Geht doch!
Erst der dritte Blog-Eintrag und schon ein Outing: Ja, ich gebe es zu – ich schaue Musotalk. Ab und zu, und nur zur Entspannung. Machen wir doch alle 😉
Eine Behauptung die da immer wieder mal in den Raum geworfen wird, ist die Sache mit Apples iPad und dem Zweifel daran, damit ernsthaft Songs erstellen zu können.

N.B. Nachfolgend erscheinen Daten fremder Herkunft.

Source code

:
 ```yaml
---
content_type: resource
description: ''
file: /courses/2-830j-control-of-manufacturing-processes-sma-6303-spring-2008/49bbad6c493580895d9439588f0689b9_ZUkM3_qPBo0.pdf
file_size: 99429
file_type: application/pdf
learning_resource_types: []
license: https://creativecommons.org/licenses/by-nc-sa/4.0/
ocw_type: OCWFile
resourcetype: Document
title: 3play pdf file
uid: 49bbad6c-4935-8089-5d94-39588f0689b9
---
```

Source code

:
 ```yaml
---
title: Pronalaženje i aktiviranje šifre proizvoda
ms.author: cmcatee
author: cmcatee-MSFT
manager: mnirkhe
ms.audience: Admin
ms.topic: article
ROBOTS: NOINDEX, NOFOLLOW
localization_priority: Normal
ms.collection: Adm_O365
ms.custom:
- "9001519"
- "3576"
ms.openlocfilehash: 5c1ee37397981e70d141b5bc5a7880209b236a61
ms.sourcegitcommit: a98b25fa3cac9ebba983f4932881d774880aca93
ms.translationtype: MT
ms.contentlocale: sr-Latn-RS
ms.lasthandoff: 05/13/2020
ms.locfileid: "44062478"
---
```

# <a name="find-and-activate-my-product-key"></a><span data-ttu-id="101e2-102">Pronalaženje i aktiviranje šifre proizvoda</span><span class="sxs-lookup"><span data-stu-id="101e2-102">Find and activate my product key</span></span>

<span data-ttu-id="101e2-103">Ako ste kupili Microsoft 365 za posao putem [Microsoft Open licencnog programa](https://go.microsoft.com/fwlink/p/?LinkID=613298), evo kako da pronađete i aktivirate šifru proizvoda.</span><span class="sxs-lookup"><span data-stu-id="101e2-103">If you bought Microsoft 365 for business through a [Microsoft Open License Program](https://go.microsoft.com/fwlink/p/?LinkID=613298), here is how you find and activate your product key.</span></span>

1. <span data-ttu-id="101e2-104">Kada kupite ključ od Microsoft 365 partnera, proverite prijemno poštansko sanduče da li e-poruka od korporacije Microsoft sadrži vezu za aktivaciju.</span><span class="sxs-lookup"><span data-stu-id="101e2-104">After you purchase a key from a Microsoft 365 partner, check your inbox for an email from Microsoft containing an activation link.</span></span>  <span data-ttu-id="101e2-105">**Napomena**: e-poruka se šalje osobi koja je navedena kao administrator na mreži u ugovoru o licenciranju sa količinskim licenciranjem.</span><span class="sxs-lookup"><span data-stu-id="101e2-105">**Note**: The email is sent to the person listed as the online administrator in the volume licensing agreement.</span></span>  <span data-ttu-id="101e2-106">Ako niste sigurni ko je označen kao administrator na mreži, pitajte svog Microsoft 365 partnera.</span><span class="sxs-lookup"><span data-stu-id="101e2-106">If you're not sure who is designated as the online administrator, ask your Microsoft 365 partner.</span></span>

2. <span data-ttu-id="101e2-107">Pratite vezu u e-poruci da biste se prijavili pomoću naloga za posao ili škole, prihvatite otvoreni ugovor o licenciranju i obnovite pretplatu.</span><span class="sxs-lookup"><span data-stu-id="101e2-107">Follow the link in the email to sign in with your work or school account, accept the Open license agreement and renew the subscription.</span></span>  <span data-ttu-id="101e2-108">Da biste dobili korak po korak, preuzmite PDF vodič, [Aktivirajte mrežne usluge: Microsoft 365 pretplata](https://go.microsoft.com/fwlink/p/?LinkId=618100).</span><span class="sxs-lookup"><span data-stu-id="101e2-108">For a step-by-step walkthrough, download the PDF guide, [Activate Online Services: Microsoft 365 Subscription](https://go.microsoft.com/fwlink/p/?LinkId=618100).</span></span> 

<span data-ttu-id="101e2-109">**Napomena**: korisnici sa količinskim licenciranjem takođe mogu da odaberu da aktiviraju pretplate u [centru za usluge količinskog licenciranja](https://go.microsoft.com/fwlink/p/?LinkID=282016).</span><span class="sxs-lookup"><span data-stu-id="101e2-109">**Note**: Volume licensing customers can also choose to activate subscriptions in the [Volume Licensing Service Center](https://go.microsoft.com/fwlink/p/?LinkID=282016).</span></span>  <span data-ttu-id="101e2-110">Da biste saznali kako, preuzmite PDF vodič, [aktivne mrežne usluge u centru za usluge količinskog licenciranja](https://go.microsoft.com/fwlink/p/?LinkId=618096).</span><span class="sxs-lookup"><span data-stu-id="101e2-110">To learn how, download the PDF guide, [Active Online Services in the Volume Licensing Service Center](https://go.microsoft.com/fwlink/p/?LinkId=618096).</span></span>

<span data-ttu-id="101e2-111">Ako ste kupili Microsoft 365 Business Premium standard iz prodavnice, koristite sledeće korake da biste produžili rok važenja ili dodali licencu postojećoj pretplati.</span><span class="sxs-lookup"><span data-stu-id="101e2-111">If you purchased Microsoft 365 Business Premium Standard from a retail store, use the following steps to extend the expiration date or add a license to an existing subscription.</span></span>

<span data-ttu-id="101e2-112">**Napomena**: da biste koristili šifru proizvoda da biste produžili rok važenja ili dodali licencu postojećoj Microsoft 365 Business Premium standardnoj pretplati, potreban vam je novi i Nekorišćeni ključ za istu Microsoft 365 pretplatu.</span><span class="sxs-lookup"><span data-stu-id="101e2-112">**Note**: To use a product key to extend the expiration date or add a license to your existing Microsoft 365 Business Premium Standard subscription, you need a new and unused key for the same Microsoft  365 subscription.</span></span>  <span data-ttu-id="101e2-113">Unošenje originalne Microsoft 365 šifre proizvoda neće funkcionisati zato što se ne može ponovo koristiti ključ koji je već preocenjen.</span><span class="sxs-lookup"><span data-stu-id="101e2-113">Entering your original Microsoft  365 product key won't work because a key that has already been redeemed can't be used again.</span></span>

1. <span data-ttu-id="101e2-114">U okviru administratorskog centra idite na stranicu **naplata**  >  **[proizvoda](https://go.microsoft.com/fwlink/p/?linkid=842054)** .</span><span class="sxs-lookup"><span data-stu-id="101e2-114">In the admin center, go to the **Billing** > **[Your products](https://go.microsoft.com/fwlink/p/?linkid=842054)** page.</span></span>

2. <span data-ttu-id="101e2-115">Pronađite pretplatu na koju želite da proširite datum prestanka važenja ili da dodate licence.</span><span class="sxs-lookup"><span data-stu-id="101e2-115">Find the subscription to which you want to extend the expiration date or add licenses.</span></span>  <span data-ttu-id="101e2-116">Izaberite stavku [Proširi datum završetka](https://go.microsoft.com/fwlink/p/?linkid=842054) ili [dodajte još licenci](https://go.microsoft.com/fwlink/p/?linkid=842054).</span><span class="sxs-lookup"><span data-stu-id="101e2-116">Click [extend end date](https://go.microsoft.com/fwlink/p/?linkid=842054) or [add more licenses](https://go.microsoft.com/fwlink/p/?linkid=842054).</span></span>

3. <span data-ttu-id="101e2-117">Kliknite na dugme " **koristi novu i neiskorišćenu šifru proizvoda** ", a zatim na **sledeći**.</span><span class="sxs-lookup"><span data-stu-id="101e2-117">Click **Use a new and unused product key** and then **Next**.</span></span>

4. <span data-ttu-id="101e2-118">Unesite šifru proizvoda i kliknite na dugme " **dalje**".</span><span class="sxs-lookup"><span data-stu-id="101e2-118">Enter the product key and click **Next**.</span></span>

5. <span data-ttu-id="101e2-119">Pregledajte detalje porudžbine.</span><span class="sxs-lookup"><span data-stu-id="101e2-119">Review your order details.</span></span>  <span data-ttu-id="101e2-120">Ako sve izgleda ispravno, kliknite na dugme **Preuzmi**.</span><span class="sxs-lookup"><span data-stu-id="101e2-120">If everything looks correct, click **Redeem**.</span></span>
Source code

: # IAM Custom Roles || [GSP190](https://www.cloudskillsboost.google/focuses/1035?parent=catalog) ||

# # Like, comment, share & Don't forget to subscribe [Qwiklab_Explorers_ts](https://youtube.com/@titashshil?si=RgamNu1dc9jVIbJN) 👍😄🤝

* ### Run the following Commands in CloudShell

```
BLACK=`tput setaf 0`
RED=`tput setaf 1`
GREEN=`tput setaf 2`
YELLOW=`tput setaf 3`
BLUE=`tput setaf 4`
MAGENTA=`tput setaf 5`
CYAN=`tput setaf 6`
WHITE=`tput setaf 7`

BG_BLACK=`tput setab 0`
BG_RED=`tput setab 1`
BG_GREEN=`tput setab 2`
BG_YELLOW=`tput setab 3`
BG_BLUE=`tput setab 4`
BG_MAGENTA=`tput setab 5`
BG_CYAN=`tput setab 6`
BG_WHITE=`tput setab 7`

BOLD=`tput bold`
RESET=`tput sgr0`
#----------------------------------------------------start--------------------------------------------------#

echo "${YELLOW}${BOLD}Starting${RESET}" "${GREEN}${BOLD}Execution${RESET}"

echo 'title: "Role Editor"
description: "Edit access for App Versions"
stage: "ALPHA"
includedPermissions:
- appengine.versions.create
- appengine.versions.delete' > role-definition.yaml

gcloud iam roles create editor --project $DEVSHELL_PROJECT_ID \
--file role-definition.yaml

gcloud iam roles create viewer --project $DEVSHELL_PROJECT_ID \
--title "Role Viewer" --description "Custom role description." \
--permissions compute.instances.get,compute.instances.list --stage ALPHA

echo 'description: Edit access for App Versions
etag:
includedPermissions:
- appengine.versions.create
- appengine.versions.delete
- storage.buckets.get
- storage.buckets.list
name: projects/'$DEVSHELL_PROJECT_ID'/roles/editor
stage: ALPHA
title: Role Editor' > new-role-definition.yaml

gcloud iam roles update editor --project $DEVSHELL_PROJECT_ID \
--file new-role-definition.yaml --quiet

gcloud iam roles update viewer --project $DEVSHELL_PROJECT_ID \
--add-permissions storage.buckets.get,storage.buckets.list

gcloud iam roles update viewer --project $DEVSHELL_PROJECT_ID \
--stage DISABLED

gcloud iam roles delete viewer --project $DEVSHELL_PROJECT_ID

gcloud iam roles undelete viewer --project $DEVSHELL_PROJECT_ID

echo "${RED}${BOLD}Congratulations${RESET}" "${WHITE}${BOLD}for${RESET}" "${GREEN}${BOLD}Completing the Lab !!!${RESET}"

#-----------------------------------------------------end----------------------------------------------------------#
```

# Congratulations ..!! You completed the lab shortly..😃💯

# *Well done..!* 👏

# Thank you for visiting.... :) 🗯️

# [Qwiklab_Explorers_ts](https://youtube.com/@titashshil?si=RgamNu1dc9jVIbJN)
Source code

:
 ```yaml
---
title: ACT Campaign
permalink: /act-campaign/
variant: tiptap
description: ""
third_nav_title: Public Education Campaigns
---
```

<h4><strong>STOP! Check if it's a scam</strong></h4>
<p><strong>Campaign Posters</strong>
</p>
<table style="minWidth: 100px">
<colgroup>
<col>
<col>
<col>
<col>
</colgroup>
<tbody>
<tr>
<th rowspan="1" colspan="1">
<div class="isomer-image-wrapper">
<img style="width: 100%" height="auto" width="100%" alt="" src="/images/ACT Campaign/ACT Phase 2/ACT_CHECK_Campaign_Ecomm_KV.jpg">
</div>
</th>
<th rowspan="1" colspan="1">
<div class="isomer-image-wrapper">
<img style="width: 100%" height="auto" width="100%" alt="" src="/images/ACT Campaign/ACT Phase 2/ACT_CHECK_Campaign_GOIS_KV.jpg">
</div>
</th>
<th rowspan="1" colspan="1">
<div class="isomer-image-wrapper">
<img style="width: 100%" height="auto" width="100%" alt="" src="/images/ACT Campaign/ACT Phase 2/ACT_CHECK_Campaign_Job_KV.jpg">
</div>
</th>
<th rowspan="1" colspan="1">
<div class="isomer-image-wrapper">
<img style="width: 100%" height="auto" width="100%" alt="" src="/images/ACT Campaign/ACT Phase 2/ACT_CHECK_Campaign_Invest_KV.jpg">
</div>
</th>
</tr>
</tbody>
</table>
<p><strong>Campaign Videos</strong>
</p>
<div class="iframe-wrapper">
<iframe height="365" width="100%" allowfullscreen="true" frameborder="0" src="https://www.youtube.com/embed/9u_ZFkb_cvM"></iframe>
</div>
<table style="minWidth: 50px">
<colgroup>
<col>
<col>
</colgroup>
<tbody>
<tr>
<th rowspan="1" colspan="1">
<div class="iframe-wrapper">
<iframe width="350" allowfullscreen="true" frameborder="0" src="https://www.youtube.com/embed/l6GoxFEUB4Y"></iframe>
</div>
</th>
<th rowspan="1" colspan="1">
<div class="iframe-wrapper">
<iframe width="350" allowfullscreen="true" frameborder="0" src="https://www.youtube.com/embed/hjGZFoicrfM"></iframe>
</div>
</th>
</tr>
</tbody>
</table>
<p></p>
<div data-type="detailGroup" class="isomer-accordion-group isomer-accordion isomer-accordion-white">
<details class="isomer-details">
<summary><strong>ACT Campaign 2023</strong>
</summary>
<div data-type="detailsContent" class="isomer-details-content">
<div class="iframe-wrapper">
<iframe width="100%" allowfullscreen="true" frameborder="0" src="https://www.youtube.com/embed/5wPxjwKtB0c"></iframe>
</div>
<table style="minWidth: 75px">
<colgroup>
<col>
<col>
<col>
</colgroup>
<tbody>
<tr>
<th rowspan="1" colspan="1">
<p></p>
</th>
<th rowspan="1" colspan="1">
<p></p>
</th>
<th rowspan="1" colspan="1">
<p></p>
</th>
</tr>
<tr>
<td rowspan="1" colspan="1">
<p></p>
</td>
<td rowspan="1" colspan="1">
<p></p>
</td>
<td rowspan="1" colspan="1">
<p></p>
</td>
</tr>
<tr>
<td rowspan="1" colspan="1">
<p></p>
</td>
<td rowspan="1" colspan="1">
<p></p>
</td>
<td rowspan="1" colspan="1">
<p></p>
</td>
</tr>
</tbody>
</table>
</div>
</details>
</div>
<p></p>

Die etwas professionelleren Musotalk-Gäste rümpfen gerne mal die Nase und äußern, dass das iPad als spezieller Controller durchaus seine Berechtigung hat, aber wohl niemand auf die verrückte Idee käme, ganze Songs damit zu produzieren. Wie oben zu hören, kam ich schon mehrfach auf diese „verrückte“ Idee und bin auch bestimmt längst nicht der einzige.
Meiner Meinung nach ist diese Aussage nämlich nicht sehr differenziert: Klar, wahrscheinlich niemand würde auf die Idee kommen mit einem iPad aufwendige Orchester-Filmmusiken zu machen oder eine Rockband aufzunehmen, was wahrscheinlich schon am begrenzten Speicherplatz liegen dürfte. Auch nicht verschweigen kann man, dass brauchbare Mehrkanal-Audiointerfaces für das iPad eher Mangelware sind, aber es gibt welche.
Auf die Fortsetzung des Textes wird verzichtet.